Snap's third quarter revenue rose 50% year-on-year, to $446m, with underlying cash profits still negative but improving substantially. Both numbers were ahead of market expectations.
Revenue guidance for the fourth quarter is a little disappointing, coming in a bit shy of what was hoped. However, the group now expected to post its first ever profitable quarter in the final part of the year.
The shares fell 3.4% in aftermarket trading.
Despite casting itself as a camera company when it IPO'd in March 2017, Snap's really a social media group.
The Snapchat app famously, or perhaps infamously, lets people send images and videos that disappear after a set timeframe. More recently launched filters and lenses allow users to animate and annotate images. It might sound simple, but with 210m people around the world using the app every day, it's also hugely popular.
Facebook has proven how profitable advertising-driven social media can be, and since most users are in the valuable 18-34 age group, Snapchat is potentially very attractive for marketing teams. As an audience, millennials are harder to reach through conventional mass media like television and newspapers.
However, for Snap to follow in Facebook's footsteps, it'll need to prove it's more than just a filter-filled gimmick.
The group's investing heavily in improving the quality and duration of user engagement. Short form TV content looks to have been a success, ranging from news to dramas. It's still early days, but original content seems to be doing well and creates advertising opportunities. Think Netflix for those without the required attention span. A revamped Android App is also improving user experience for millions of users.
A larger number of more engaged users should make the platform an easier sell and will have contributed to the impressive revenue growth of late.
Cash profits are expected to turn positive for the first time next quarter. But that ignores a share based remuneration policy that has seen the group issue $519m of new shares in the first nine months of this year alone. It might not be a drag on the balance sheet, but that's still a very real cost for shareholders.

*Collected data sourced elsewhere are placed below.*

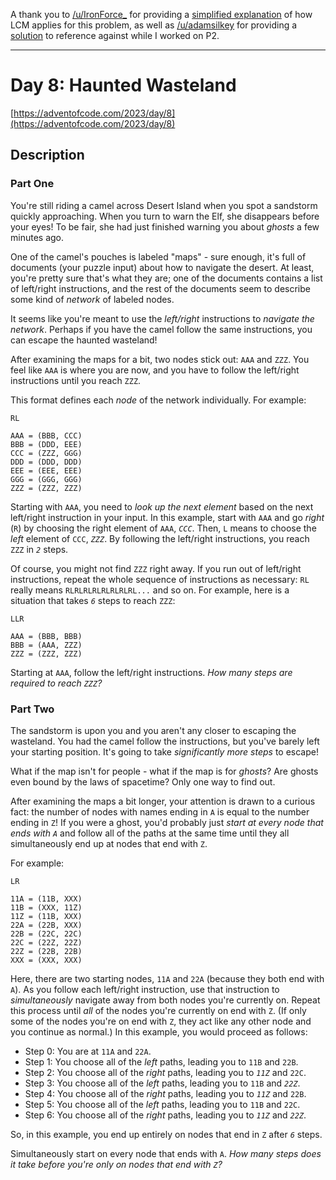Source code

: A thank you to [/u/IronForce_](https://old.reddit.com/user/IronForce_) for providing a [simplified explanation](https://old.reddit.com/r/adventofcode/comments/18dk9kf/2023_day_8_part_2_my_attempt_at_explaining_this/) of how LCM applies for this problem, as well as [/u/adamsilkey](https://old.reddit.com/user/adamsilkey) for providing a [solution](https://old.reddit.com/r/adventofcode/comments/18df7px/2023_day_8_solutions/kcgtuea/) to reference against while I worked on P2.  

---

# Day 8: Haunted Wasteland

[https://adventofcode.com/2023/day/8](https://adventofcode.com/2023/day/8)

## Description

### Part One

You're still riding a camel across Desert Island when you spot a sandstorm quickly approaching. When you turn to warn the Elf, she disappears before your eyes! To be fair, she had just finished warning you about _ghosts_ a few minutes ago.

One of the camel's pouches is labeled "maps" - sure enough, it's full of documents (your puzzle input) about how to navigate the desert. At least, you're pretty sure that's what they are; one of the documents contains a list of left/right instructions, and the rest of the documents seem to describe some kind of _network_ of labeled nodes.

It seems like you're meant to use the _left/right_ instructions to _navigate the network_. Perhaps if you have the camel follow the same instructions, you can escape the haunted wasteland!

After examining the maps for a bit, two nodes stick out: `AAA` and `ZZZ`. You feel like `AAA` is where you are now, and you have to follow the left/right instructions until you reach `ZZZ`.

This format defines each _node_ of the network individually. For example:

    RL
    
    AAA = (BBB, CCC)
    BBB = (DDD, EEE)
    CCC = (ZZZ, GGG)
    DDD = (DDD, DDD)
    EEE = (EEE, EEE)
    GGG = (GGG, GGG)
    ZZZ = (ZZZ, ZZZ)
    

Starting with `AAA`, you need to _look up the next element_ based on the next left/right instruction in your input. In this example, start with `AAA` and go _right_ (`R`) by choosing the right element of `AAA`, _`CCC`_. Then, `L` means to choose the _left_ element of `CCC`, _`ZZZ`_. By following the left/right instructions, you reach `ZZZ` in _`2`_ steps.

Of course, you might not find `ZZZ` right away. If you run out of left/right instructions, repeat the whole sequence of instructions as necessary: `RL` really means `RLRLRLRLRLRLRLRL...` and so on. For example, here is a situation that takes _`6`_ steps to reach `ZZZ`:

    LLR
    
    AAA = (BBB, BBB)
    BBB = (AAA, ZZZ)
    ZZZ = (ZZZ, ZZZ)
    

Starting at `AAA`, follow the left/right instructions. _How many steps are required to reach `ZZZ`?_

### Part Two

The <span title="Duhduhduhduhduh! Dah, duhduhduhduhduh!">sandstorm</span> is upon you and you aren't any closer to escaping the wasteland. You had the camel follow the instructions, but you've barely left your starting position. It's going to take _significantly more steps_ to escape!

What if the map isn't for people - what if the map is for _ghosts_? Are ghosts even bound by the laws of spacetime? Only one way to find out.

After examining the maps a bit longer, your attention is drawn to a curious fact: the number of nodes with names ending in `A` is equal to the number ending in `Z`! If you were a ghost, you'd probably just _start at every node that ends with `A`_ and follow all of the paths at the same time until they all simultaneously end up at nodes that end with `Z`.

For example:

    LR
    
    11A = (11B, XXX)
    11B = (XXX, 11Z)
    11Z = (11B, XXX)
    22A = (22B, XXX)
    22B = (22C, 22C)
    22C = (22Z, 22Z)
    22Z = (22B, 22B)
    XXX = (XXX, XXX)
    

Here, there are two starting nodes, `11A` and `22A` (because they both end with `A`). As you follow each left/right instruction, use that instruction to _simultaneously_ navigate away from both nodes you're currently on. Repeat this process until _all_ of the nodes you're currently on end with `Z`. (If only some of the nodes you're on end with `Z`, they act like any other node and you continue as normal.) In this example, you would proceed as follows:

*   Step 0: You are at `11A` and `22A`.
*   Step 1: You choose all of the _left_ paths, leading you to `11B` and `22B`.
*   Step 2: You choose all of the _right_ paths, leading you to _`11Z`_ and `22C`.
*   Step 3: You choose all of the _left_ paths, leading you to `11B` and _`22Z`_.
*   Step 4: You choose all of the _right_ paths, leading you to _`11Z`_ and `22B`.
*   Step 5: You choose all of the _left_ paths, leading you to `11B` and `22C`.
*   Step 6: You choose all of the _right_ paths, leading you to _`11Z`_ and _`22Z`_.

So, in this example, you end up entirely on nodes that end in `Z` after _`6`_ steps.

Simultaneously start on every node that ends with `A`. _How many steps does it take before you're only on nodes that end with `Z`?_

Include that cost and Snap's still some way off translating revenue growth into bottom line profits and dividends. As with most digital businesses scale is key; if its largely fixed costs can be spread over a larger number of customers, losses should fall. That explains why the return to rising user numbers has been such a relief.
However, since user growth is both important and very difficult to forecast, we fancy Snap will experience more volatility going forwards.
Third Quarter Trading Results
Snap saw a 7m increase in daily active users (DAUs) during the quarter, faster than had been expected and putting the group at 210m DAUs for the quarter as a whole. DAU growth was spread across all regions on both iOS and Android.
Average quarterly revenue per user rose 33% year-on-year to $2.12. That was driven by a strong result in North America, up 43%, where the group generates around $3.75 per user on average.
Underlying cash profits, as measured by earnings before interest, tax, depreciation and amortisation (EBITDA), rose 69% compared to last year - although remains negative at -$42.4m. The group expects EBITDA next quarter to be between $0 and $20m. However, this number excludes share based payments to staff - worth $161.2m this quarter alone.
The group continues to invest heavily in content, developer tools and advertiser services. More than 100 Discover channels reached a monthly audience of over 10m, with 50 new channels launched around the world.
Free cash flow was a little short of expectation with the group finishing the quarter with net cash of $1.4bn.